◆ Exercise data:
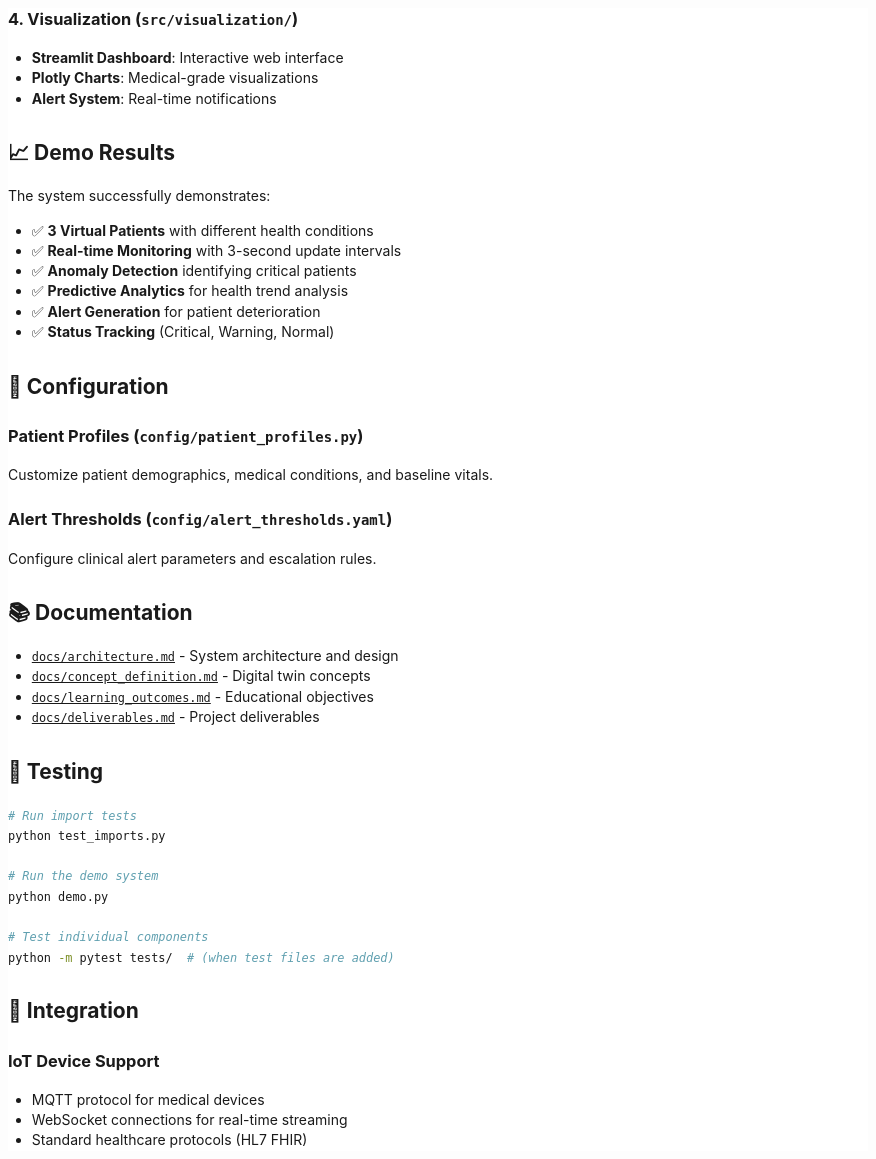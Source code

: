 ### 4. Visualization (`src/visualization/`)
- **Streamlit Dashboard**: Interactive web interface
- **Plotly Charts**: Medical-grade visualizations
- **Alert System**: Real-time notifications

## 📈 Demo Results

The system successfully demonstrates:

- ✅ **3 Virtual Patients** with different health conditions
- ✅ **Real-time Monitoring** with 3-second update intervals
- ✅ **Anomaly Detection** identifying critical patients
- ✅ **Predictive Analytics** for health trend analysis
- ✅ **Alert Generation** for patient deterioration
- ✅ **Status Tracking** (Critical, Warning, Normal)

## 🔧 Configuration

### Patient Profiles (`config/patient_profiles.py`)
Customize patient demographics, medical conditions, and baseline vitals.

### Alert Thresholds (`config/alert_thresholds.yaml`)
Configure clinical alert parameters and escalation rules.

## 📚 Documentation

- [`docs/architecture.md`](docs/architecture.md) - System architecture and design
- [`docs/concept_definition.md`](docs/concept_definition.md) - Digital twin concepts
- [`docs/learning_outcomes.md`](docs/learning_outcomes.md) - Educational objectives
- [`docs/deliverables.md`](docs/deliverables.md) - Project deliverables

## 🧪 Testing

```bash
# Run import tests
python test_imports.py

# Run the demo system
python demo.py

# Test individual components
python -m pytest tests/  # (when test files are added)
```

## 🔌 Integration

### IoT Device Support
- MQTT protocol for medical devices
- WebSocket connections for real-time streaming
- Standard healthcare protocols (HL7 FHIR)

* * *

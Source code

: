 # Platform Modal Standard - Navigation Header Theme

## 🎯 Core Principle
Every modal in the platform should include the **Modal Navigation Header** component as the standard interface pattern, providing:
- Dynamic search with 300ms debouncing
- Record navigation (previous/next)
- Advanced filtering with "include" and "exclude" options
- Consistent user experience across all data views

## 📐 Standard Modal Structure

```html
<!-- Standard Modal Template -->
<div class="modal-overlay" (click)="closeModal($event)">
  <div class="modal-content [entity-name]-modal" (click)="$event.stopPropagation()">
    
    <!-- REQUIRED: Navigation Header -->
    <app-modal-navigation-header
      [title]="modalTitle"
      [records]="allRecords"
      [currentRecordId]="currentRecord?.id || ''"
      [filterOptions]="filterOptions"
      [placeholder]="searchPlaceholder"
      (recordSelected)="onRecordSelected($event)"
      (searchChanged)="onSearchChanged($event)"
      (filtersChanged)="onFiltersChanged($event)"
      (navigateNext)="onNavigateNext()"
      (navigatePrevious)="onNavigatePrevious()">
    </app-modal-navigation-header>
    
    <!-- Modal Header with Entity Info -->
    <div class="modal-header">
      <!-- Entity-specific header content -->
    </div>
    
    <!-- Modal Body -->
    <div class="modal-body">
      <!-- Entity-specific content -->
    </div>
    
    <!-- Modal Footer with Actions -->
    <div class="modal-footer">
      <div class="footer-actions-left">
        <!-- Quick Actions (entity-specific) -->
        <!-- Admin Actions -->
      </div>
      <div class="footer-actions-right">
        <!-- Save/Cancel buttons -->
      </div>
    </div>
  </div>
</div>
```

◆ Task objective: Return a word-for-word copy of the lines above from the one holding "- **Streamlit Dashboard**: Interactive" through the one holding "architecture and design", with both of them included and nothing besides.

◆ Response to the exercise:
- **Streamlit Dashboard**: Interactive web interface
- **Plotly Charts**: Medical-grade visualizations
- **Alert System**: Real-time notifications

## 📈 Demo Results

The system successfully demonstrates:

- ✅ **3 Virtual Patients** with different health conditions
- ✅ **Real-time Monitoring** with 3-second update intervals
- ✅ **Anomaly Detection** identifying critical patients
- ✅ **Predictive Analytics** for health trend analysis
- ✅ **Alert Generation** for patient deterioration
- ✅ **Status Tracking** (Critical, Warning, Normal)

## 🔧 Configuration

### Patient Profiles (`config/patient_profiles.py`)
Customize patient demographics, medical conditions, and baseline vitals.

### Alert Thresholds (`config/alert_thresholds.yaml`)
Configure clinical alert parameters and escalation rules.

## 📚 Documentation

- [`docs/architecture.md`](docs/architecture.md) - System architecture and design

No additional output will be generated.